- [WHAT YOU HAVE TO DO]:
What lines of the data include the string "button"? Copy them all.

(Data excerpts)
= Beginning of Section =
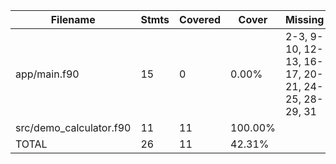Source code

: | Filename | Stmts | Covered | Cover | Missing |
|----------|-------|---------|-------|---------|
| app/main.f90 | 15 | 0 | 0.00% | 2-3, 9-10, 12-13, 16-17, 20-21, 24-25, 28-29, 31 |
| src/demo_calculator.f90 | 11 | 11 | 100.00% |  |
| TOTAL | 26 | 11 | 42.31% |  |
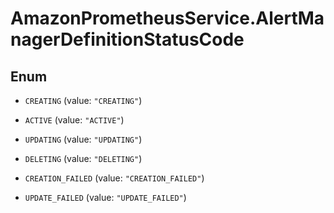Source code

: # AmazonPrometheusService.AlertManagerDefinitionStatusCode

## Enum


* `CREATING` (value: `"CREATING"`)

* `ACTIVE` (value: `"ACTIVE"`)

* `UPDATING` (value: `"UPDATING"`)

* `DELETING` (value: `"DELETING"`)

* `CREATION_FAILED` (value: `"CREATION_FAILED"`)

* `UPDATE_FAILED` (value: `"UPDATE_FAILED"`)


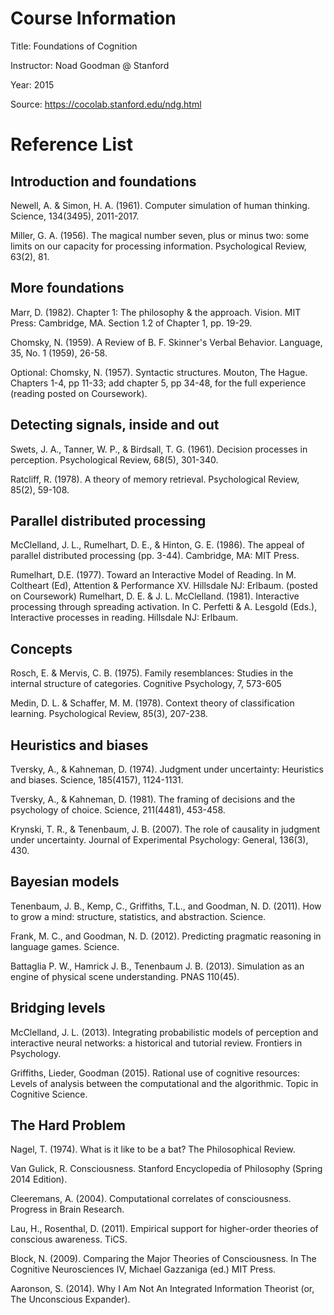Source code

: # Course Information


Title: Foundations of Cognition

Instructor: Noad Goodman @ Stanford

Year: 2015

Source: https://cocolab.stanford.edu/ndg.html

# Reference List

## Introduction and foundations    

Newell, A. & Simon, H. A. (1961).  Computer simulation of human thinking.  Science, 134(3495), 2011-2017.

Miller, G. A. (1956). The magical number seven, plus or minus two: some limits on our capacity for processing information. Psychological Review, 63(2), 81.


## More foundations

Marr, D. (1982). Chapter 1: The philosophy & the approach.  Vision. MIT Press: Cambridge, MA.  Section 1.2 of Chapter 1, pp. 19-29.

Chomsky, N. (1959). A Review of B. F. Skinner's Verbal Behavior.  Language, 35, No. 1 (1959), 26-58.

Optional: Chomsky, N. (1957).  Syntactic structures.  Mouton, The Hague. Chapters 1-4, pp 11-33; add chapter 5, pp 34-48, for the full experience (reading posted on Coursework).

## Detecting signals, inside and out

Swets, J. A., Tanner, W. P., & Birdsall, T. G. (1961).  Decision processes in perception.  Psychological Review, 68(5), 301-340.

Ratcliff, R. (1978).  A theory of memory retrieval. Psychological Review, 85(2), 59-108.

## Parallel distributed processing

McClelland, J. L., Rumelhart, D. E., & Hinton, G. E. (1986). The appeal of parallel distributed processing (pp. 3-44). Cambridge, MA: MIT Press.

Rumelhart, D.E. (1977). Toward an Interactive Model of Reading. In M. Coltheart (Ed), Attention & Performance XV. Hillsdale NJ: Erlbaum. (posted on Coursework)
Rumelhart, D. E. & J. L. McClelland. (1981). Interactive processing through spreading activation. In C. Perfetti & A. Lesgold (Eds.), Interactive processes in reading. Hillsdale NJ: Erlbaum.

## Concepts

Rosch, E. & Mervis, C. B. (1975).  Family resemblances: Studies in the internal structure of categories.  Cognitive Psychology, 7, 573-605

Medin, D. L. & Schaffer, M. M. (1978).  Context theory of classification learning.  Psychological Review, 85(3), 207-238.

## Heuristics and biases
Tversky, A., & Kahneman, D. (1974). Judgment under uncertainty: Heuristics and biases. Science, 185(4157), 1124-1131.

Tversky, A., & Kahneman, D. (1981). The framing of decisions and the psychology of choice. Science, 211(4481), 453-458.

Krynski, T. R., & Tenenbaum, J. B. (2007). The role of causality in judgment under uncertainty. Journal of Experimental Psychology: General, 136(3), 430.

## Bayesian models
Tenenbaum, J. B., Kemp, C., Griffiths, T.L., and Goodman, N. D.  (2011). How to grow a mind: structure, statistics, and abstraction. Science.

Frank, M. C.,  and Goodman, N. D.  (2012). Predicting pragmatic reasoning in language games. Science.

Battaglia P. W., Hamrick J. B., Tenenbaum J. B. (2013). Simulation as an engine of physical scene understanding. PNAS 110(45).

## Bridging levels

McClelland, J. L. (2013). Integrating probabilistic models of perception and interactive neural networks: a historical and tutorial review. Frontiers in Psychology.

Griffiths, Lieder, Goodman (2015). Rational use of cognitive resources: Levels of analysis between the computational and the algorithmic. Topic in Cognitive Science.

## The Hard Problem

Nagel, T. (1974). What is it like to be a bat? The Philosophical Review.

Van Gulick, R. Consciousness. Stanford Encyclopedia of Philosophy (Spring 2014 Edition).

Cleeremans, A. (2004). Computational correlates of consciousness.  Progress in Brain Research.

Lau, H., Rosenthal, D. (2011). Empirical support for higher-order theories of conscious awareness. TiCS.

Block, N. (2009). Comparing the Major Theories of Consciousness. In The Cognitive Neurosciences IV,  Michael Gazzaniga (ed.) MIT Press.

Aaronson, S. (2014). Why I Am Not An Integrated Information Theorist (or, The Unconscious Expander).
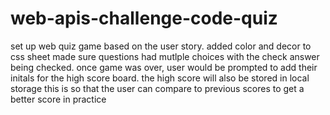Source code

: # web-apis-challenge-code-quiz
set up web quiz game based on the user story. 
added color and decor to css sheet
made sure questions had mutlple choices with the check answer being checked.
once game was over, user would be prompted to add their initals for the high score board.
the high score will also be stored in local storage
this is so that the user can compare to previous scores to get a better score in practice
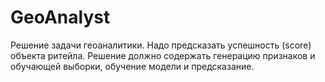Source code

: # GeoAnalyst
Решение задачи геоаналитики. Надо предсказать успешность (score)  объекта ритейла. Решение должно содержать генерацию признаков и обучающей выборки, обучение модели и предсказание.
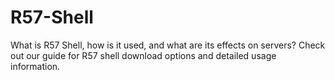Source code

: # R57-Shell
What is R57 Shell, how is it used, and what are its effects on servers? Check out our guide for R57 shell download options and detailed usage information.
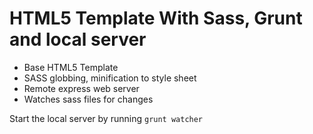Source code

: # HTML5 Template With Sass, Grunt and local server


* Base HTML5 Template
* SASS globbing, minification to style sheet
* Remote express web server
* Watches sass files for changes


Start the local server by running `grunt watcher`
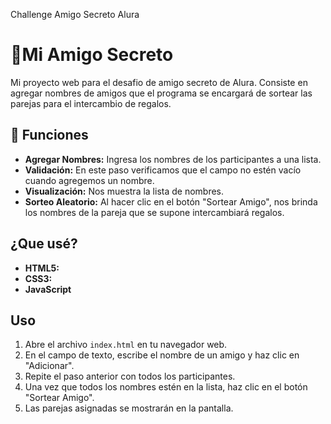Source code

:Challenge Amigo Secreto Alura
# 🎁Mi Amigo Secreto

Mi proyecto web para el desafio de amigo secreto de Alura.  Consiste en agregar nombres de amigos que el programa se encargará de sortear las parejas para el intercambio de regalos.

## 🚀 Funciones

- **Agregar Nombres:** Ingresa los nombres de los participantes a una lista.
- **Validación:** En este paso verificamos que el campo no estén vacío cuando agregemos un nombre.
- **Visualización:** Nos muestra la lista de nombres.
- **Sorteo Aleatorio:** Al hacer clic en el botón "Sortear Amigo", nos brinda los nombres de la pareja que se supone intercambiará regalos.

## ¿Que usé? 

- **HTML5:** 
- **CSS3:** 
- **JavaScript**

## Uso

1.  Abre el archivo `index.html` en tu navegador web.
2.  En el campo de texto, escribe el nombre de un amigo y haz clic en "Adicionar".
3.  Repite el paso anterior con todos los participantes.
4.  Una vez que todos los nombres estén en la lista, haz clic en el botón "Sortear Amigo".
5.  Las parejas asignadas se mostrarán en la pantalla.

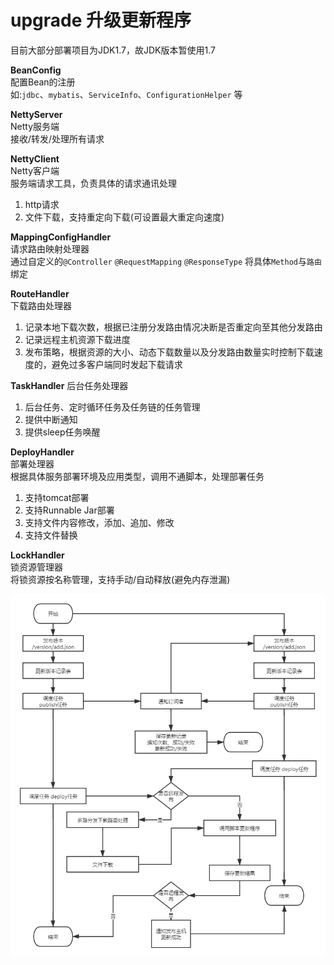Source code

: # upgrade 升级更新程序

目前大部分部署项目为JDK1.7，故JDK版本暂使用1.7

**BeanConfig**<br/>
配置Bean的注册<br/>
如:`jdbc`、`mybatis`、`ServiceInfo`、`ConfigurationHelper` 等

**NettyServer**<br/>
Netty服务端<br/>
接收/转发/处理所有请求

**NettyClient**<br/>
Netty客户端<br/>
服务端请求工具，负责具体的请求通讯处理
1. http请求
2. 文件下载，支持重定向下载(可设置最大重定向速度)

**MappingConfigHandler**<br/>
请求路由映射处理器<br/>
通过自定义的`@Controller` `@RequestMapping` `@ResponseType` 将具体`Method`与`路由`绑定<br/>

**RouteHandler**<br/>
下载路由处理器<br/>
1. 记录本地下载次数，根据已注册分发路由情况决断是否重定向至其他分发路由
2. 记录远程主机资源下载进度
3. 发布策略，根据资源的大小、动态下载数量以及分发路由数量实时控制下载速度的，避免过多客户端同时发起下载请求

**TaskHandler**
后台任务处理器<br/>
1. 后台任务、定时循环任务及任务链的任务管理
2. 提供中断通知
3. 提供sleep任务唤醒

**DeployHandler**<br/>
部署处理器<br/>
根据具体服务部署环境及应用类型，调用不通脚本，处理部署任务
1. 支持tomcat部署
2. 支持Runnable Jar部署
3. 支持文件内容修改，添加、追加、修改
4. 支持文件替换

**LockHandler**<br/>
锁资源管理器<br/>
将锁资源按名称管理，支持手动/自动释放(避免内存泄漏)


![running-flow](https://raw.githubusercontent.com/github-big-cheng/upgrade/master/img-folder/flow.png)
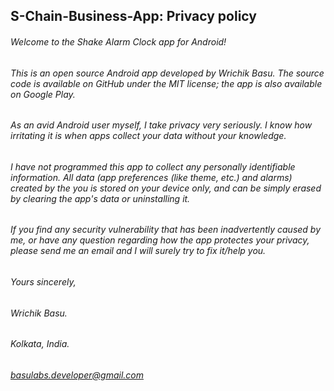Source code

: ## S-Chain-Business-App: Privacy policy

###### Welcome to the Shake Alarm Clock app for Android!

###### This is an open source Android app developed by Wrichik Basu. The source code is available on GitHub under the MIT license; the app is also available on Google Play.

###### As an avid Android user myself, I take privacy very seriously. I know how irritating it is when apps collect your data without your knowledge.

###### I have not programmed this app to collect any personally identifiable information. All data (app preferences (like theme, etc.) and alarms) created by the you is stored on your device only, and can be simply erased by clearing the app's data or uninstalling it.

###### If you find any security vulnerability that has been inadvertently caused by me, or have any question regarding how the app protectes your privacy, please send me an email and I will surely try to fix it/help you.

###### Yours sincerely,
###### Wrichik Basu.
###### Kolkata, India.
###### basulabs.developer@gmail.com
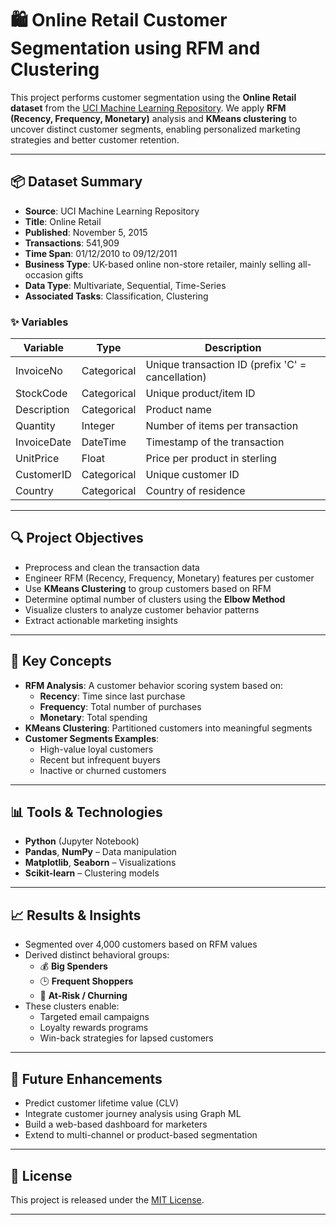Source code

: # 🛍️ Online Retail Customer Segmentation using RFM and Clustering

This project performs customer segmentation using the **Online Retail dataset** from the [UCI Machine Learning Repository](https://archive.ics.uci.edu/ml/datasets/online+retail). We apply **RFM (Recency, Frequency, Monetary)** analysis and **KMeans clustering** to uncover distinct customer segments, enabling personalized marketing strategies and better customer retention.

---

## 📦 Dataset Summary

- **Source**: UCI Machine Learning Repository
- **Title**: Online Retail
- **Published**: November 5, 2015
- **Transactions**: 541,909
- **Time Span**: 01/12/2010 to 09/12/2011
- **Business Type**: UK-based online non-store retailer, mainly selling all-occasion gifts
- **Data Type**: Multivariate, Sequential, Time-Series
- **Associated Tasks**: Classification, Clustering

### ✨ Variables

| Variable       | Type         | Description                                                                 |
|----------------|--------------|-----------------------------------------------------------------------------|
| InvoiceNo      | Categorical  | Unique transaction ID (prefix 'C' = cancellation)                          |
| StockCode      | Categorical  | Unique product/item ID                                                     |
| Description    | Categorical  | Product name                                                               |
| Quantity       | Integer      | Number of items per transaction                                            |
| InvoiceDate    | DateTime     | Timestamp of the transaction                                               |
| UnitPrice      | Float        | Price per product in sterling                                              |
| CustomerID     | Categorical  | Unique customer ID                                                         |
| Country        | Categorical  | Country of residence                                                       |

---

## 🔍 Project Objectives

- Preprocess and clean the transaction data
- Engineer RFM (Recency, Frequency, Monetary) features per customer
- Use **KMeans Clustering** to group customers based on RFM
- Determine optimal number of clusters using the **Elbow Method**
- Visualize clusters to analyze customer behavior patterns
- Extract actionable marketing insights

---

## 🧠 Key Concepts

- **RFM Analysis**: A customer behavior scoring system based on:
  - **Recency**: Time since last purchase
  - **Frequency**: Total number of purchases
  - **Monetary**: Total spending
- **KMeans Clustering**: Partitioned customers into meaningful segments
- **Customer Segments Examples**:
  - High-value loyal customers
  - Recent but infrequent buyers
  - Inactive or churned customers

---

## 📊 Tools & Technologies

- **Python** (Jupyter Notebook)
- **Pandas**, **NumPy** – Data manipulation
- **Matplotlib**, **Seaborn** – Visualizations
- **Scikit-learn** – Clustering models

---

## 📈 Results & Insights

- Segmented over 4,000 customers based on RFM values
- Derived distinct behavioral groups:
  - 💰 **Big Spenders**
  - 🕒 **Frequent Shoppers**
  - 🔄 **At-Risk / Churning**
- These clusters enable:
  - Targeted email campaigns
  - Loyalty rewards programs
  - Win-back strategies for lapsed customers

---

## 🔮 Future Enhancements

- Predict customer lifetime value (CLV)
- Integrate customer journey analysis using Graph ML
- Build a web-based dashboard for marketers
- Extend to multi-channel or product-based segmentation

---

## 🪪 License

This project is released under the [MIT License](LICENSE).

---

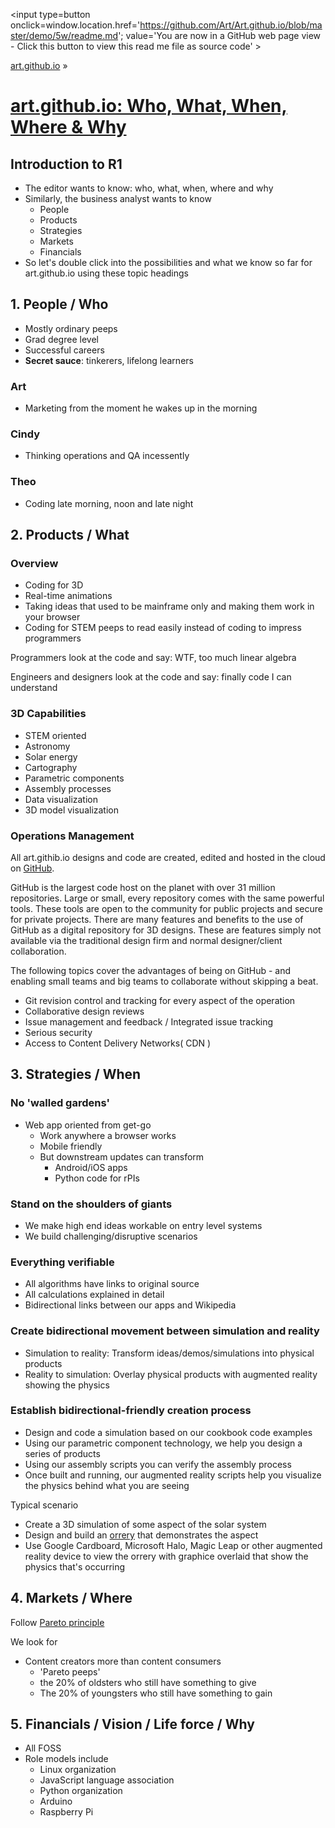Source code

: <span style=display:none; >[You are now in a GitHub source code view - click this link to view Read Me file as a web page]
( https://art.github.io/demo/5w/#readme.md "View file as a web page." ) </span>
<input type=button onclick=window.location.href='https://github.com/Art/Art.github.io/blob/master/demo/5w/readme.md'; 
value='You are now in a GitHub web page view - Click this button to view this read me file as source code' >

[art.github.io]( https://art.github.io ) &raquo; 

[art.github.io: Who, What, When, Where & Why]( https://art.github.io/demo/5w/#readme.md )
===


## Introduction to R1


* The editor wants to know: who, what, when, where and why
* Similarly, the business analyst wants to know
	* People
	* Products
	* Strategies
	* Markets
	* Financials
* So let's double click into the possibilities and what we know so far for art.github.io using these topic headings


## 1. People / Who

* Mostly ordinary peeps 
* Grad degree level
* Successful careers
* **Secret sauce**: tinkerers, lifelong learners

### Art

* Marketing from the moment he wakes up in the morning

### Cindy

* Thinking operations and QA incessently

### Theo

* Coding late morning, noon and late night

## 2. Products / What

### Overview

* Coding for 3D
* Real-time animations
* Taking ideas that used to be mainframe only and making them work in your browser
* Coding for STEM peeps to read easily instead of coding to impress programmers

Programmers look at the code and say: WTF, too much linear algebra

Engineers and designers look at the code and say: finally code I can understand


### 3D Capabilities

* STEM oriented
* Astronomy
* Solar energy
* Cartography
* Parametric components
* Assembly processes
* Data visualization
* 3D model visualization


### Operations Management

All art.githib.io designs and code are created, edited and hosted in the cloud on [GitHub]( http://github/com ).

GitHub is the largest code host on the planet with over 31 million repositories. 
Large or small, every repository comes with the same powerful tools. 
These tools are open to the community for public projects and secure for private projects.
There are many features and benefits to the use of GitHub as a digital repository for 3D designs.
These are features simply not available via the traditional design firm and normal designer/client collaboration.

The following topics cover the advantages of being on GitHub - and enabling small teams and big teams to collaborate without skipping a beat.

* Git revision control and tracking for every aspect of the operation
* Collaborative design reviews
* Issue management and feedback / Integrated issue tracking
* Serious security
* Access to Content Delivery Networks( CDN )




## 3. Strategies / When

### No 'walled gardens'

* Web app oriented from get-go
	* Work anywhere a browser works
	* Mobile friendly
	* But downstream updates can transform
		* Android/iOS apps
		* Python code for rPIs

### Stand on the shoulders of giants

* We make high end ideas workable on entry level systems
* We build challenging/disruptive scenarios

### Everything verifiable

* All algorithms have links to original source
* All calculations explained in detail
* Bidirectional links between our apps and Wikipedia   

### Create bidirectional movement between simulation and reality

* Simulation to reality: Transform ideas/demos/simulations into physical products
* Reality to simulation: Overlay physical products with augmented reality showing the physics

### Establish bidirectional-friendly creation process

* Design and code a simulation based on our cookbook code examples
* Using our parametric component technology, we help you design a series of products
* Using our assembly scripts you can verify the assembly process
* Once built and running, our augmented reality scripts help you visualize the physics behind what you are seeing 


Typical scenario

* Create a 3D simulation of some aspect of the solar system
* Design and build an [orrery]( https://en.wikipedia.org/wiki/Orrery ) that demonstrates the aspect
* Use Google Cardboard, Microsoft Halo, Magic Leap or other augmented reality device to view the orrery with graphice overlaid that show the physics that's occurring 



## 4. Markets / Where

Follow [Pareto principle]( https://en.wikipedia.org/wiki/Pareto_principle )

We look for

* Content creators more than content consumers
	* 'Pareto peeps'
	* the 20% of oldsters who still have something to give
	* The 20% of youngsters who still have something to gain




## 5. Financials / Vision / Life force / Why

* All FOSS
* Role models include
	* Linux organization
	* JavaScript language association
	* Python organization
	* Arduino
	* Raspberry Pi


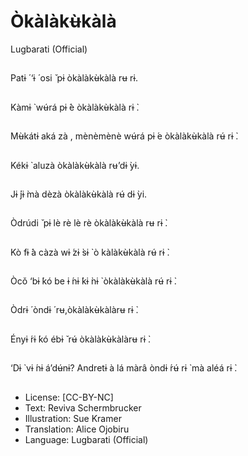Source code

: # Òkàlàkʉ̀kàlà
Lugbarati (Official)

##
Patɨ ́ ‘ɨ ́ osi ̌ pɨ òkàlàkʉ̀kàlà rʉ rɨ.

##
Kàmɨ ̀ wʉ́rá pɨ ́è òkàlàkʉ̀kàlà rɨ ̀.

##
Mʉ̀kátɨ aká zà , mènèmènè wʉ́rá pɨ ́e
òkàlàkʉ̀kàlà rʉ́ rɨ ̀.


##
Kékɨ ̀ aluzà òkàlàkʉ̀kàlà
rʉ’dɨ ̀yɨ.


##
Jɨ ́jɨ ̀mà dèzà òkàlàkʉ̀kàlà
rʉ́ dɨ ̀yi.


##
Òdrúdi ̌ pɨ lè rè lè rè
òkàlàkʉ̀kàlà rʉ rɨ ̀.


##
Kò fɨ ́à càzà wɨ ́zɨ ̀sɨ ̀
ò kàlàkʉ̀kàlà rʉ́ rɨ ̀.


##
Òcǒ ‘bɨ ́kó be ɨ ́nɨ ́kɨ ̀nɨ ̀ òkàlàkʉ̀kàlà rʉ́ rɨ ̀.

##
Òdrɨ ́ òndɨ ́
rʉ,òkàlàkʉ̀kàlàrʉ rɨ ̀.


##
Ényɨ ́rɨ ́kó ébɨ ̌ rʉ́
òkàlàkʉ̀kàlàrʉ rɨ ̀.


##
‘Dɨ ̀ vɨ ́nɨ á’dʉ́nɨ? Andretɨ à lá màrâ òndɨ ́rʉ́ rɨ ̀ mà aléá rɨ ̀.

##
* License: [CC-BY-NC]
* Text: Reviva Schermbrucker
* Illustration: Sue Kramer
* Translation: Alice Ojobiru
* Language: Lugbarati (Official)

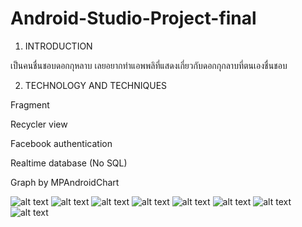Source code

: # Android-Studio-Project-final
1. INTRODUCTION

  เป็นคนชื่นชอบดอกกุหลาบ เลยอยากทำแอพพลิที่แสดงเกี่ยวกับดอกกุกลาบที่ตนเองชื่นชอบ
  
2. TECHNOLOGY AND TECHNIQUES

  Fragment 
  
  Recycler view
  
  Facebook authentication
  
  Realtime database (No SQL)
  
  Graph by MPAndroidChart
  
![alt text](https://sv1.picz.in.th/images/2020/03/21/QQY2KJ.png)
![alt text](https://sv1.picz.in.th/images/2020/03/21/QQYsd9.png)
![alt text](https://sv1.picz.in.th/images/2020/03/21/QQYCPb.png)
![alt text](https://sv1.picz.in.th/images/2020/03/21/QQYumf.png)
![alt text](https://sv1.picz.in.th/images/2020/03/21/QQYn3a.png)
![alt text](https://sv1.picz.in.th/images/2020/03/21/QQYrbq.png)
![alt text](https://sv1.picz.in.th/images/2020/03/21/QQY8pz.png)
![alt text](https://sv1.picz.in.th/images/2020/03/21/QQYV48.png)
= End of Section =
- [SOLVED PROBLEM]:
<input type=button onclick=window.location.href='https://github.com/Art/Art.github.io/blob/master/demo/5w/readme.md'; 
value='You are now in a GitHub web page view - Click this button to view this read me file as source code' >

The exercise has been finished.